Kanadyjczyk podkreśla, że wyjątkiem jest Charles Leclerc.
11.01.2117:02
Maciej Wróbel
1301wyświetlenia
Embed from Getty Images

Zdaniem byłego mistrza świata, Jacquesa Villeneuve'a, większość członków Akademii Kierowców Ferrari i tak byłaby w stanie odnieść sukces w motorsporcie ze względu na spore zaplecze finansowe.

W sezonie 2020 wspierani przez Ferrari kierowcy Formuły 2 - Mick Schumacher, Callum Ilott i Robert Szwarcman - zaliczyli udany sezon, zwieńczony odpowiednio zdobyciem mistrzostwa i wicemistrzostwa przez Schumachera i Ilotta. Dzięki swoim osiągom wspomniana trójka długo liczyła się w walce o wolne posady w zespołach Alfa Romeo i Haas.

Ostatecznie szansę debiutu w Formule 1 w nadchodzącym sezonie otrzyma jedynie Mick Schumacher, który dołączył do zespołu Haas. Pozostałymi protegowanymi Ferrari obecnymi w tegorocznej stawce są Charles Leclerc i Antonio Giovinazzi.

Jacques Villeneuve uważa, że z wyjątkiem Leclerca, każdy z członków Akademii dysponuje na tyle dużym wsparciem finansowym, że mógłby odnieść sukces bez udziału włoskiej firmy. Z wyjątkiem Leclerca, reszta kierowców z Akademii miała spore pieniądze w kieszeni, zanim dotarła do miejsca, w którym się obecnie znajduje - powiedział Kanadyjczyk w rozmowie ze Sky Italia.

Tylko Charles miał problemy ze sfinansowaniem swojej kariery. Prędzej czy później, każdy z tych kierowców poszedłby naprzód na własną rękę. Ale nawet bez Ferrari powinni znaleźć się tam, gdzie są teraz.

49-latek przyznał również, że jest w stanie wyobrazić sobie presję ciążącą na Micku Schumacherze, jako iż sam jest synem słynnego przed laty kierowcy Ferrari, Gillesa Villeneuve'a. Mick jest już od kilku lat pod stałą i znaczną presją ze względu na swoje nazwisko. To bardzo odróżnia go od innych chłopaków z Akademii.

Dobrze znane nazwisko po części pomaga, ale też daje ci dużo presji. Ludzie natychmiast oczekują od ciebie wyników, a to, jak traktują cię media, nie jest łatwe. Dostajesz mnóstwo pytań na temat swojego ojca.
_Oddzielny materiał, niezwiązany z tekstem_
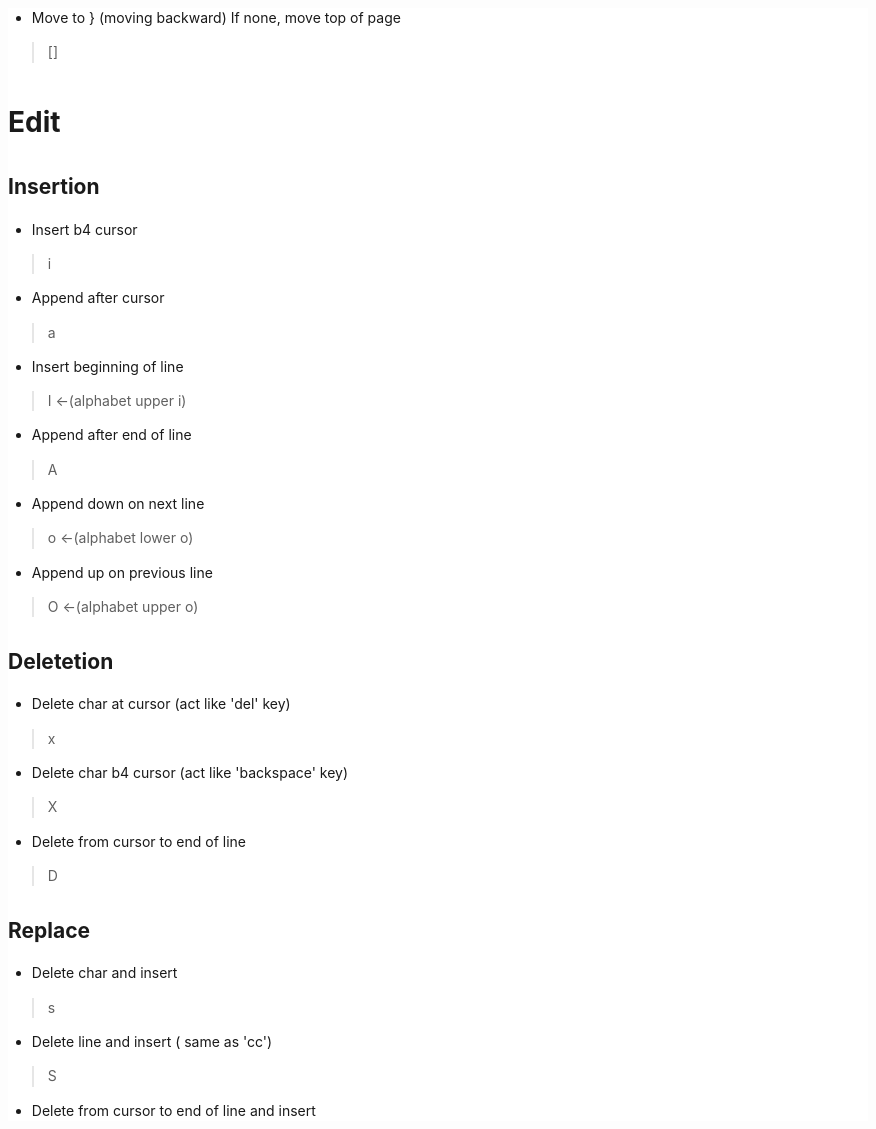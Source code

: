 * Move to }  (moving backward)
  If none, move top of page
  
> []

# Edit

## Insertion

* Insert b4 cursor

> i

* Append after cursor

> a

* Insert beginning of line

> I    <-(alphabet upper i)

* Append after end of line

> A

* Append down on next line

> o    <-(alphabet lower o)

* Append up on previous line

> O    <-(alphabet upper o)

## Deletetion

* Delete char at cursor (act like 'del' key)

> x

* Delete char b4 cursor (act like 'backspace' key)

> X

* Delete from cursor to end of line

> D

## Replace

* Delete char and insert

> s

* Delete line and insert ( same as 'cc')

> S

* Delete from cursor to end of line and insert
Ciężko jest udzielić odpowiedzi, na przykład wtedy, kiedy pytają cię komu chcesz podziękować po uzyskaniu dobrego rezultatu. Chcą usłyszeć jak dziękujesz ojcu, czy coś w tym stylu, ale to trudne pytanie dla kogoś takiego jak Mick.

Villeneuve dodał również, że aktualny mistrz F2 wykonał dobrą robotę w ostatnich latach, jednak w Formule 1 wszystko zaczyna się od nowa i ponownie będzie musiał udowodnić swój talent.